[Collected data]

────────────────────────────────────────

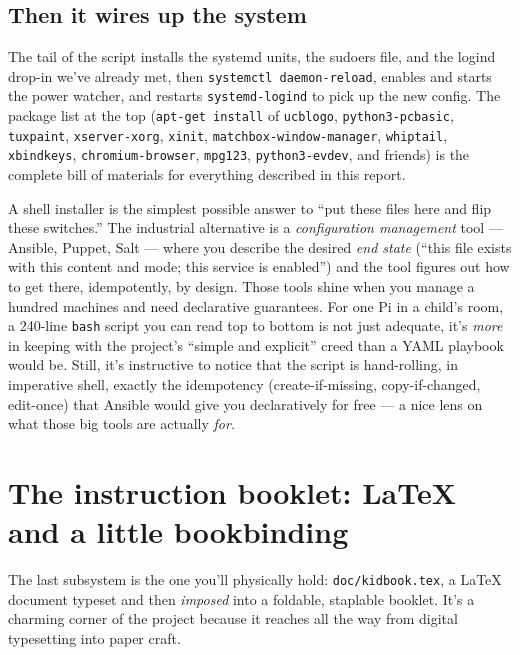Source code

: \documentclass[11pt,oneside]{article}
\newcommand{\code}[1]{\texorpdfstring{\textcolor{kbblue}{\texttt{#1}}}{#1}}
\newcommand{\file}[1]{\textcolor{kbteal}{\texttt{#1}}}
\begin{document}
\subsection{Then it wires up the system}

The tail of the script installs the systemd units, the sudoers file, and the
logind drop-in we've already met, then \code{systemctl daemon-reload}, enables
and starts the power watcher, and restarts \texttt{systemd-logind} to pick up the
new config. The package list at the top (\code{apt-get install} of \texttt{ucblogo},
\texttt{python3-pcbasic}, \texttt{tuxpaint}, \texttt{xserver-xorg}, \texttt{xinit},
\texttt{matchbox-window-manager}, \texttt{whiptail}, \texttt{xbindkeys},
\texttt{chromium-browser}, \texttt{mpg123}, \texttt{python3-evdev}, and friends) is
the complete bill of materials for everything described in this report.

\begin{deeper}
A shell installer is the simplest possible answer to ``put these files here and
flip these switches.'' The industrial alternative is a \emph{configuration
management} tool --- Ansible, Puppet, Salt --- where you describe the desired
\emph{end state} (``this file exists with this content and mode; this service is
enabled'') and the tool figures out how to get there, idempotently, by design.
Those tools shine when you manage a hundred machines and need declarative
guarantees. For one Pi in a child's room, a 240-line \texttt{bash} script you can
read top to bottom is not just adequate, it's \emph{more} in keeping with the
project's ``simple and explicit'' creed than a YAML playbook would be. Still,
it's instructive to notice that the script is hand-rolling, in imperative shell,
exactly the idempotency (create-if-missing, copy-if-changed, edit-once) that
Ansible would give you declaratively for free --- a nice lens on what those big
tools are actually \emph{for}.
\end{deeper}

\section{The instruction booklet: LaTeX and a little bookbinding}

The last subsystem is the one you'll physically hold: \file{doc/kidbook.tex}, a
LaTeX document typeset and then \emph{imposed} into a foldable, staplable
booklet. It's a charming corner of the project because it reaches all the way
from digital typesetting into paper craft.
\end{document}
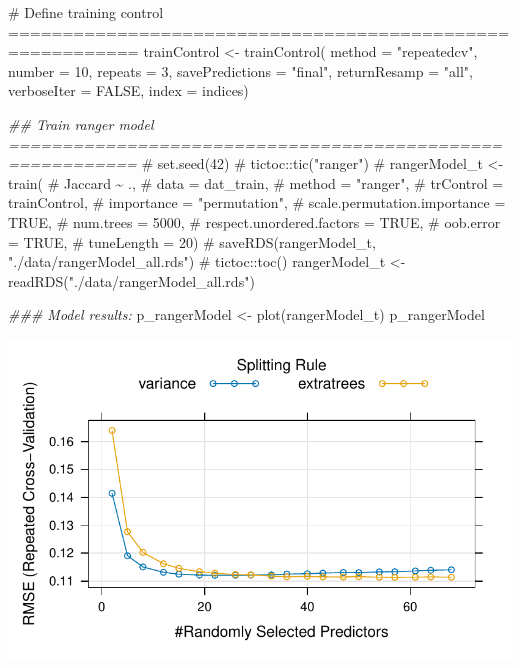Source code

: \documentclass[
  letterpaper,
  DIV=11,
  numbers=noendperiod]{scrartcl}
\newenvironment{Shaded}{\begin{snugshade}}{\end{snugshade}}
\newcommand{\AttributeTok}[1]{\textcolor[rgb]{0.40,0.45,0.13}{#1}}
\newcommand{\CommentTok}[1]{\textcolor[rgb]{0.37,0.37,0.37}{#1}}
\newcommand{\ConstantTok}[1]{\textcolor[rgb]{0.56,0.35,0.01}{#1}}
\newcommand{\DecValTok}[1]{\textcolor[rgb]{0.68,0.00,0.00}{#1}}
\newcommand{\DocumentationTok}[1]{\textcolor[rgb]{0.37,0.37,0.37}{\textit{#1}}}
\newcommand{\FunctionTok}[1]{\textcolor[rgb]{0.28,0.35,0.67}{#1}}
\newcommand{\NormalTok}[1]{\textcolor[rgb]{0.00,0.23,0.31}{#1}}
\newcommand{\OtherTok}[1]{\textcolor[rgb]{0.00,0.23,0.31}{#1}}
\newcommand{\StringTok}[1]{\textcolor[rgb]{0.13,0.47,0.30}{#1}}
\begin{document}
\begin{Shaded}
\begin{Highlighting}[]
\CommentTok{\# Define training control ==========================================================}
\NormalTok{trainControl }\OtherTok{\textless{}{-}} \FunctionTok{trainControl}\NormalTok{(}
    \AttributeTok{method =} \StringTok{"repeatedcv"}\NormalTok{,}
    \AttributeTok{number =} \DecValTok{10}\NormalTok{,}
    \AttributeTok{repeats =} \DecValTok{3}\NormalTok{,}
    \AttributeTok{savePredictions =} \StringTok{"final"}\NormalTok{,}
    \AttributeTok{returnResamp =} \StringTok{"all"}\NormalTok{,}
    \AttributeTok{verboseIter =} \ConstantTok{FALSE}\NormalTok{,}
    \AttributeTok{index =}\NormalTok{ indices)}

\DocumentationTok{\#\# Train ranger model ==========================================================}
\CommentTok{\# set.seed(42)}
\CommentTok{\# tictoc::tic("ranger")}
\CommentTok{\# rangerModel\_t \textless{}{-} train(}
\CommentTok{\#     Jaccard \textasciitilde{} .,}
\CommentTok{\#     data = dat\_train,}
\CommentTok{\#     method = "ranger",}
\CommentTok{\#     trControl = trainControl,}
\CommentTok{\#     importance = "permutation",}
\CommentTok{\#     scale.permutation.importance = TRUE,}
\CommentTok{\#     num.trees = 5000,}
\CommentTok{\#     respect.unordered.factors = TRUE,}
\CommentTok{\#     oob.error = TRUE,}
\CommentTok{\#     tuneLength = 20)}
\CommentTok{\# saveRDS(rangerModel\_t, "./data/rangerModel\_all.rds")}
\CommentTok{\# tictoc::toc()}
\NormalTok{rangerModel\_t }\OtherTok{\textless{}{-}} \FunctionTok{readRDS}\NormalTok{(}\StringTok{"./data/rangerModel\_all.rds"}\NormalTok{)}

\DocumentationTok{\#\#\# Model results:}
\NormalTok{p\_rangerModel }\OtherTok{\textless{}{-}} \FunctionTok{plot}\NormalTok{(rangerModel\_t)}
\NormalTok{p\_rangerModel}
\end{Highlighting}
\end{Shaded}

\includegraphics{MachineLearning_StaticPatterNN_Report_files/figure-pdf/hyperparameter-tuning-1.pdf}
\end{document}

────────────────────────────────────────

GOAL OF THE EXERCISE: Repeat exactly, please: transcribe each entry and leave out the pictures.

ANSWER SPACE:
Source code

: \documentclass[11pt,oneside]{article}
\newcommand{\code}[1]{\texorpdfstring{\textcolor{kbblue}{\texttt{#1}}}{#1}}
\newcommand{\file}[1]{\textcolor{kbteal}{\texttt{#1}}}
\begin{document}
\subsection{Then it wires up the system}

The tail of the script installs the systemd units, the sudoers file, and the
logind drop-in we've already met, then \code{systemctl daemon-reload}, enables
and starts the power watcher, and restarts \texttt{systemd-logind} to pick up the
new config. The package list at the top (\code{apt-get install} of \texttt{ucblogo},
\texttt{python3-pcbasic}, \texttt{tuxpaint}, \texttt{xserver-xorg}, \texttt{xinit},
\texttt{matchbox-window-manager}, \texttt{whiptail}, \texttt{xbindkeys},
\texttt{chromium-browser}, \texttt{mpg123}, \texttt{python3-evdev}, and friends) is
the complete bill of materials for everything described in this report.

\begin{deeper}
A shell installer is the simplest possible answer to ``put these files here and
flip these switches.'' The industrial alternative is a \emph{configuration
management} tool --- Ansible, Puppet, Salt --- where you describe the desired
\emph{end state} (``this file exists with this content and mode; this service is
enabled'') and the tool figures out how to get there, idempotently, by design.
Those tools shine when you manage a hundred machines and need declarative
guarantees. For one Pi in a child's room, a 240-line \texttt{bash} script you can
read top to bottom is not just adequate, it's \emph{more} in keeping with the
project's ``simple and explicit'' creed than a YAML playbook would be. Still,
it's instructive to notice that the script is hand-rolling, in imperative shell,
exactly the idempotency (create-if-missing, copy-if-changed, edit-once) that
Ansible would give you declaratively for free --- a nice lens on what those big
tools are actually \emph{for}.
\end{deeper}

\section{The instruction booklet: LaTeX and a little bookbinding}

The last subsystem is the one you'll physically hold: \file{doc/kidbook.tex}, a
LaTeX document typeset and then \emph{imposed} into a foldable, staplable
booklet. It's a charming corner of the project because it reaches all the way
from digital typesetting into paper craft.
\end{document}
Source code

: \documentclass[
  letterpaper,
  DIV=11,
  numbers=noendperiod]{scrartcl}
\newenvironment{Shaded}{\begin{snugshade}}{\end{snugshade}}
\newcommand{\AttributeTok}[1]{\textcolor[rgb]{0.40,0.45,0.13}{#1}}
\newcommand{\CommentTok}[1]{\textcolor[rgb]{0.37,0.37,0.37}{#1}}
\newcommand{\ConstantTok}[1]{\textcolor[rgb]{0.56,0.35,0.01}{#1}}
\newcommand{\DecValTok}[1]{\textcolor[rgb]{0.68,0.00,0.00}{#1}}
\newcommand{\DocumentationTok}[1]{\textcolor[rgb]{0.37,0.37,0.37}{\textit{#1}}}
\newcommand{\FunctionTok}[1]{\textcolor[rgb]{0.28,0.35,0.67}{#1}}
\newcommand{\NormalTok}[1]{\textcolor[rgb]{0.00,0.23,0.31}{#1}}
\newcommand{\OtherTok}[1]{\textcolor[rgb]{0.00,0.23,0.31}{#1}}
\newcommand{\StringTok}[1]{\textcolor[rgb]{0.13,0.47,0.30}{#1}}
\begin{document}
\begin{Shaded}
\begin{Highlighting}[]
\CommentTok{\# Define training control ==========================================================}
\NormalTok{trainControl }\OtherTok{\textless{}{-}} \FunctionTok{trainControl}\NormalTok{(}
    \AttributeTok{method =} \StringTok{"repeatedcv"}\NormalTok{,}
    \AttributeTok{number =} \DecValTok{10}\NormalTok{,}
    \AttributeTok{repeats =} \DecValTok{3}\NormalTok{,}
    \AttributeTok{savePredictions =} \StringTok{"final"}\NormalTok{,}
    \AttributeTok{returnResamp =} \StringTok{"all"}\NormalTok{,}
    \AttributeTok{verboseIter =} \ConstantTok{FALSE}\NormalTok{,}
    \AttributeTok{index =}\NormalTok{ indices)}

\DocumentationTok{\#\# Train ranger model ==========================================================}
\CommentTok{\# set.seed(42)}
\CommentTok{\# tictoc::tic("ranger")}
\CommentTok{\# rangerModel\_t \textless{}{-} train(}
\CommentTok{\#     Jaccard \textasciitilde{} .,}
\CommentTok{\#     data = dat\_train,}
\CommentTok{\#     method = "ranger",}
\CommentTok{\#     trControl = trainControl,}
\CommentTok{\#     importance = "permutation",}
\CommentTok{\#     scale.permutation.importance = TRUE,}
\CommentTok{\#     num.trees = 5000,}
\CommentTok{\#     respect.unordered.factors = TRUE,}
\CommentTok{\#     oob.error = TRUE,}
\CommentTok{\#     tuneLength = 20)}
\CommentTok{\# saveRDS(rangerModel\_t, "./data/rangerModel\_all.rds")}
\CommentTok{\# tictoc::toc()}
\NormalTok{rangerModel\_t }\OtherTok{\textless{}{-}} \FunctionTok{readRDS}\NormalTok{(}\StringTok{"./data/rangerModel\_all.rds"}\NormalTok{)}

\DocumentationTok{\#\#\# Model results:}
\NormalTok{p\_rangerModel }\OtherTok{\textless{}{-}} \FunctionTok{plot}\NormalTok{(rangerModel\_t)}
\NormalTok{p\_rangerModel}
\end{Highlighting}
\end{Shaded}

\includegraphics{MachineLearning_StaticPatterNN_Report_files/figure-pdf/hyperparameter-tuning-1.pdf}
\end{document}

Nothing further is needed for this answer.